In his famous speech of 11 August 1947, Jinnah had stated that, in order to make Pakistan ‘happy and prosperous’, every person living in the country, ‘no matter what is his colour, caste or creed, [should be] first, second and last a citizen of this State with equal rights, privileges, and obligations’. His speech advanced the case for a secular, albeit Muslim-majority, Pakistan: ‘I cannot emphasize it too much. We should begin to work in that spirit and in course of time all these angularities of the majority and minority communities, the Hindu community and the Muslim community … will vanish.’
Jinnah also declared,
You are free; you are free to go to your temples, you are free to go to your mosques or to any other place of worship in this State of Pakistan. You may belong to any religion or caste or creed—that has nothing to do with the business of the State … We are starting in the days where there is no discrimination, no distinction between one community and another, no discrimination between one caste or creed and another. We are starting with this fundamental principle that we are all citizens and equal citizens of one State … Now I think we should keep that in front of us as our ideal and you will find that in course of time Hindus would cease to be Hindus and Muslims would cease to be Muslims, not in the religious sense, because that is the personal faith of each individual, but in the political sense as citizens of the State.
The vision outlined by Pakistan’s founder remains unfulfilled. Indeed, it appears further from realization than at any time since this hopeful declaration of religious pluralism was made. At the time of partition in 1947, almost 23% of Pakistan’s population (which then included Bangladesh) comprised non-Muslim citizens. The proportion of non-Muslims has since fallen to approximately 3%.
 Pakistan has descended to its current state of religious intolerance through a series of political decisions by Jinnah’s successors. 
Furthermore, the distinctions among Muslim denominations have become far more accentuated over the years. Muslim groups such as the Shias, which account for approximately 20-25% of Pakistan’s Muslim population, are often targeted by violent extremists. Ahmadis, barely 1% of the Muslim population, have been declared non-Muslim by the writ of the state.
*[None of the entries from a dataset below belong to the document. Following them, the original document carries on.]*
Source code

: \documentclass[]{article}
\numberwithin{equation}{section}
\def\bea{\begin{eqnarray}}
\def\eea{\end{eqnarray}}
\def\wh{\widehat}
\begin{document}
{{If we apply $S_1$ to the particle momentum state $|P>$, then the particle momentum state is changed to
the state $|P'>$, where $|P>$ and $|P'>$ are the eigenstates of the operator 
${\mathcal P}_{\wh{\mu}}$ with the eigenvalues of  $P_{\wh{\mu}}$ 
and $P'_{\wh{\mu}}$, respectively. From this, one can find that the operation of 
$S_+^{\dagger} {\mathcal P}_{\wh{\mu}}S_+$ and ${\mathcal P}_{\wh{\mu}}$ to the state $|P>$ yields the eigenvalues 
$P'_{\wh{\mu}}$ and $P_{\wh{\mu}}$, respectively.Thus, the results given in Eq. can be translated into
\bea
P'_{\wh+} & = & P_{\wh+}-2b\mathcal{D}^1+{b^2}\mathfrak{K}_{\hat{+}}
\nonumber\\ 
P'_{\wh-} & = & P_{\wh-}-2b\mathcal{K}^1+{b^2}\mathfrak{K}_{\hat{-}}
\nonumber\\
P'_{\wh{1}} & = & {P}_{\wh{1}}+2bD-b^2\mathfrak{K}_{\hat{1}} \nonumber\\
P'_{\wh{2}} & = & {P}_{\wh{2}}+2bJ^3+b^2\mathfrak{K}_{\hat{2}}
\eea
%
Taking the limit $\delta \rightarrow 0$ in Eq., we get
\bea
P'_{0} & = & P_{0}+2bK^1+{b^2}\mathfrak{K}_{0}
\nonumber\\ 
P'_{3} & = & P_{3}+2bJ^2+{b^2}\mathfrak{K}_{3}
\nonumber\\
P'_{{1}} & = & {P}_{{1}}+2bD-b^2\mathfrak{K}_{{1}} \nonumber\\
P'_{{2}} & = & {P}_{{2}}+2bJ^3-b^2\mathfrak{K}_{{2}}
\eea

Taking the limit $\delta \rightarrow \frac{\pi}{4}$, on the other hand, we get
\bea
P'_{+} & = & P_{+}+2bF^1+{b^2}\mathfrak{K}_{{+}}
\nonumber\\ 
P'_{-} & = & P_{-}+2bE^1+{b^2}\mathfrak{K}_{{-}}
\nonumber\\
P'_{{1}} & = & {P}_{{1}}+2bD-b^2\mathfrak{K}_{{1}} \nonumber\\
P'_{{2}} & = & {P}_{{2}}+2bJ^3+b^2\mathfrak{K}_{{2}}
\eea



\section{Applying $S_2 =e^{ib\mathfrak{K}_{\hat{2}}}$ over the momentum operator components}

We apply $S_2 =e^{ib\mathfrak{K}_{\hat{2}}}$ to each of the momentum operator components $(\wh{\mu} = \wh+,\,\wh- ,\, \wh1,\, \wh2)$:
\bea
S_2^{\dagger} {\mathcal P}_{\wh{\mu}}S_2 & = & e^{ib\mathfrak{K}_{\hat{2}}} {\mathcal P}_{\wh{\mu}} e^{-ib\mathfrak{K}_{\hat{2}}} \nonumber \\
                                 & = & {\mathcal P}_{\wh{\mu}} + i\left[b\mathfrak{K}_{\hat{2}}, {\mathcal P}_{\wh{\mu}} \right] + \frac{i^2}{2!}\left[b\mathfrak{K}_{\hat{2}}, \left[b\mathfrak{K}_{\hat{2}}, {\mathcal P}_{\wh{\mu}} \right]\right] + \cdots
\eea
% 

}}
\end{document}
Non-Muslim minorities such as Christians, Hindus and Sikhs have been the victims of suicide bomb attacks on their neighbourhoods, and their community members have been converted to Islam against their will. Houses of worship of non-Muslims as well as of Muslim minority sects have been attacked and bombed while filled with worshippers.
Pakistan has descended to its current state of religious intolerance through a series of political decisions by Jinnah’s successors. The descent began in 1949 with the Constituent Assembly declaring the objective of Pakistan’s Constitution to be the creation of an Islamic state. It reached a nadir with the ‘Islamization’ drive under General Zia during the 1980s. Now, the country is dealing with armed militias and terrorist groups—many of which were sponsored by the state under the Zia regime and in the civil and military governments since—each intent on imposing its version of Islam by violent means.
Pakistan’s most prominent human rights activist, Asma Jahangir, warns that the worst is yet to come. ‘Past experience has shown that the Islamists gain space when civilian authority weakens,’ she pointed out in an article a few years ago. ‘The proliferation of arms and official sanction for jihad have made militant groups a frightening challenge for the government. Pakistan’s future remains uncertain and its will to fight against rising religious intolerance is waning.’ The purpose of examining Pakistan’s embrace of religious extremism is not revealed merely in the recognition of the country’s ill treatment of its religious minorities.
In the context of a Muslim world comprising a youthful population of somewhere in the order of 1.4 billion people, it is equally critical to note the actions of state-sponsored organizations or extremist groups against religious minorities in all Muslim countries. Attacks on religious minorities occur in several Muslim-majority nations, from Egypt to Indonesia, just as they do in Pakistan. But as Pakistan is the first country to declare itself an Islamic republic in modern times, the study of Pakistan’s handling of its minorities can be a helpful guide in understanding and anticipating the threats that would arise wherever Islamist militancy is on the ascendant.
Excerpted with permission from HarperCollins India from the book, Purifying the Land of the Pure: Pakistan’s Religious Minorities, by Farahnaz Ispahani. We welcome your comments at ideas.india@qz.com.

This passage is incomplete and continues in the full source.